While an LLM will never have security guarantees, it seems like the primary security hole here is:

> However, the default Allowlist provided with Antigravity includes ‘webhook.site’.

It seems like the default Allowlist should be extremely restricted, to only retrieving things from trusted sites that never include any user-generated content, and nothing that could be used to log requests where those logs could be retrieved by users.

And then every other domain needs to be whitelisted by the user when they come up before a request can be made, visually inspecting the contents of the URL. So in this case, a dev would encounter a permissions dialog asking to access 'webhook.site' and see it includes "AWS_SECRET_ACCESS_KEY=..." and go... what the heck? Deny.

Even better, specify things like where secrets are stored, and Antigravity could continuously monitor the LLM's to halt execution if a secret ever appears.

Again, none of this would be a perfect guarantee, but it seems like it would be a lot better?

I don't share your optimism. Those kinds measures would be just security theater, not "a lot better".

Avoiding secrets appearing directly in the LLM's context or outputs is trivial, and once you have the workaround implemented it will work reliably. The same for trying to statically detect shell tool invocations that could read+obfuscate a secret.

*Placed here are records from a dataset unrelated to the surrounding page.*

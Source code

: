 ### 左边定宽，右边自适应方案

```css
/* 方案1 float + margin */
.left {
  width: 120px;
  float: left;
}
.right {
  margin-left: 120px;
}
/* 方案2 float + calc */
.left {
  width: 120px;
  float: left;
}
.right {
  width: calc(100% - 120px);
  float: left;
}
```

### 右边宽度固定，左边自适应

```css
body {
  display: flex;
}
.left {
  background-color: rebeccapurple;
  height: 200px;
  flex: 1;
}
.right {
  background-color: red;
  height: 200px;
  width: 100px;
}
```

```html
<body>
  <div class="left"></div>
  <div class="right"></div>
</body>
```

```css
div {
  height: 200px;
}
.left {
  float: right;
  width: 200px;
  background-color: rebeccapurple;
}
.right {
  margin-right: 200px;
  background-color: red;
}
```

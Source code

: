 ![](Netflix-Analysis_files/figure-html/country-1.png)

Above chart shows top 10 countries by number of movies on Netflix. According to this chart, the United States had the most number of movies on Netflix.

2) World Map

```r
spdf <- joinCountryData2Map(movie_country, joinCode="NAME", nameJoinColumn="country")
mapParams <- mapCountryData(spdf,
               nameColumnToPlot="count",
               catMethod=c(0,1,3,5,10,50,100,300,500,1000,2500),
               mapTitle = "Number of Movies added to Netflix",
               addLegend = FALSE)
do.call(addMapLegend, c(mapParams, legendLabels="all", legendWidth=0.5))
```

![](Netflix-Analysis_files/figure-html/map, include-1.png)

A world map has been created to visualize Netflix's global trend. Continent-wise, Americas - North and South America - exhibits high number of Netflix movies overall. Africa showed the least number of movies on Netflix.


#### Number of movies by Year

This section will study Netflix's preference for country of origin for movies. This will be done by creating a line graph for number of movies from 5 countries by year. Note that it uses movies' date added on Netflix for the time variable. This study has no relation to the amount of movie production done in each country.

The only thing that would work is some kind of syscall interception, but at that point you're just reinventing the sandbox (but worse).

Your "visually inspect the contents of the URL" idea seems unlikely to help either. Then the attacker just makes one innocous-looking request to get allowlisted first.

The agen already bypassed the file reading filter with cat, couldn't it just bypass the URL filter by running wget or a python script or hundreds of other things it has access to through the terminal? You'd have to run it in a VM behind a firewall.